Uninvited Guest Turns Up at Catholic Synod: Issue of Married Priests

Rome, Italy - Under Pope John Paul II, the question was barely up for debate. But over the last week, the deep shortage of Roman Catholic priests has dominated the first gathering of bishops under the new pope, Benedict XVI, with an openness and urgency that the Vatican has not been used to in recent years.

"Celibacy has no theological foundation," Gregorios III Laham, who attended the synod as the patriarch of the Melkite Catholics, an Eastern Rite church, said at an early session, official briefers reported. "Married priests are admitted," he said.

After that bombshell, the Vatican cut back on the detail provided to reporters on the talks unfolding among 256 bishops, who came to discuss on-the-ground concerns from around the world.
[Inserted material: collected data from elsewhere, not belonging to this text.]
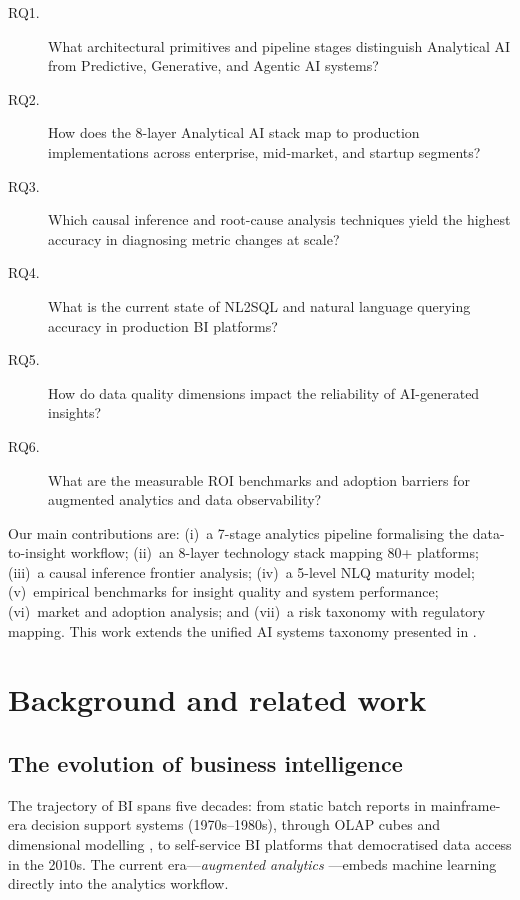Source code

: \documentclass[preprint,12pt,authoryear]{elsarticle}
\theoremstyle{definition}
\begin{document}
\begin{description}
    \item[RQ1.] What architectural primitives and pipeline stages distinguish Analytical AI from Predictive, Generative, and Agentic AI systems?
    \item[RQ2.] How does the 8-layer Analytical AI stack map to production implementations across enterprise, mid-market, and startup segments?
    \item[RQ3.] Which causal inference and root-cause analysis techniques yield the highest accuracy in diagnosing metric changes at scale?
    \item[RQ4.] What is the current state of NL2SQL and natural language querying accuracy in production BI platforms?
    \item[RQ5.] How do data quality dimensions impact the reliability of AI-generated insights?
    \item[RQ6.] What are the measurable ROI benchmarks and adoption barriers for augmented analytics and data observability?
\end{description}

Our main contributions are: (i)~a 7-stage analytics pipeline formalising the data-to-insight workflow; (ii)~an 8-layer technology stack mapping 80+ platforms; (iii)~a causal inference frontier analysis; (iv)~a 5-level NLQ maturity model; (v)~empirical benchmarks for insight quality and system performance; (vi)~market and adoption analysis; and (vii)~a risk taxonomy with regulatory mapping. This work extends the unified AI systems taxonomy presented in \citet{mahdi2026taxonomy}.

\section{Background and related work}\label{sec:background}

\subsection{The evolution of business intelligence}

The trajectory of BI spans five decades: from static batch reports in mainframe-era decision support systems (1970s--1980s), through OLAP cubes and dimensional modelling \citep{kimball2013data}, to self-service BI platforms that democratised data access in the 2010s. The current era---\emph{augmented analytics} \citep{gartner2024augmented}---embeds machine learning directly into the analytics workflow.
\end{document}
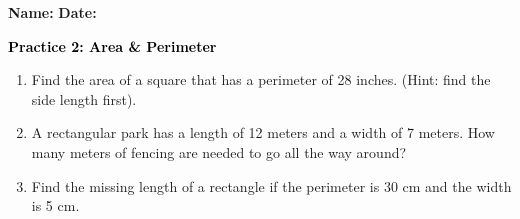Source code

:\documentclass[12pt, letterpaper, fleqn]{article}
\begin{document}
\textbf{Name:} \underline{\hspace{5cm}}
\hfill
\textbf{Date:} \underline{\hspace{3cm}}\\

\begin{tcolorbox}[colback=customteal!20]
    \large\textcolor{black}{\textbf{Practice 2: Area \& Perimeter}}
\end{tcolorbox}
\begin{enumerate}[itemsep=3.5cm, leftmargin=0.6cm]
\item Find the area of a square that has a perimeter of 28 inches. (Hint: find the side length first).
\vspace{3.5cm}
\item A rectangular park has a length of 12 meters and a width of 7 meters. How many meters of fencing are needed to go all the way around?
\vspace{3.5cm}
\item Find the missing length of a rectangle if the perimeter is 30 cm and the width is 5 cm.
\end{enumerate}
\end{document}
Still, it seems clear that the private deliberations of this first synod of bishops under Benedict, in office for six months now, are a departure, even if the discussion is kept within relatively narrow confines.

Since the synod opened Monday, bishops have raised other delicate and rarely aired issues: whether to allow communion to divorced Catholics who remarry without an annulment, and whether Catholics can vote for politicians at odds with church teaching on issues like abortion or euthanasia.

This broader discussion of church issues was encouraged by Benedict himself. But whatever taboos are being carefully cracked in this first synod, church experts caution that the chances that church policy on traditions like priestly celibacy will be changed soon remain slim.

Synods are, for one thing, purely consultative. So far, too, there has been little discussion of possible solutions, though the synod runs until Oct. 23. Further, while Cardinal Joseph Ratzinger, before he became Benedict in April, allowed wide internal debate in his years as doctrinal enforcer, experts note that his decisions in the end often reflected some of the church's most conservative thinking.

"It's one thing to listen and to allow conversations," said Lawrence A. Young, an American sociologist who 20 years ago co-wrote, with Richard Schoenherr, one of the first scholarly examinations of the priest shortage, "Full Pews and Empty Altars." "It's another thing to shift one's opinion vis-à-vis key theology and church practice."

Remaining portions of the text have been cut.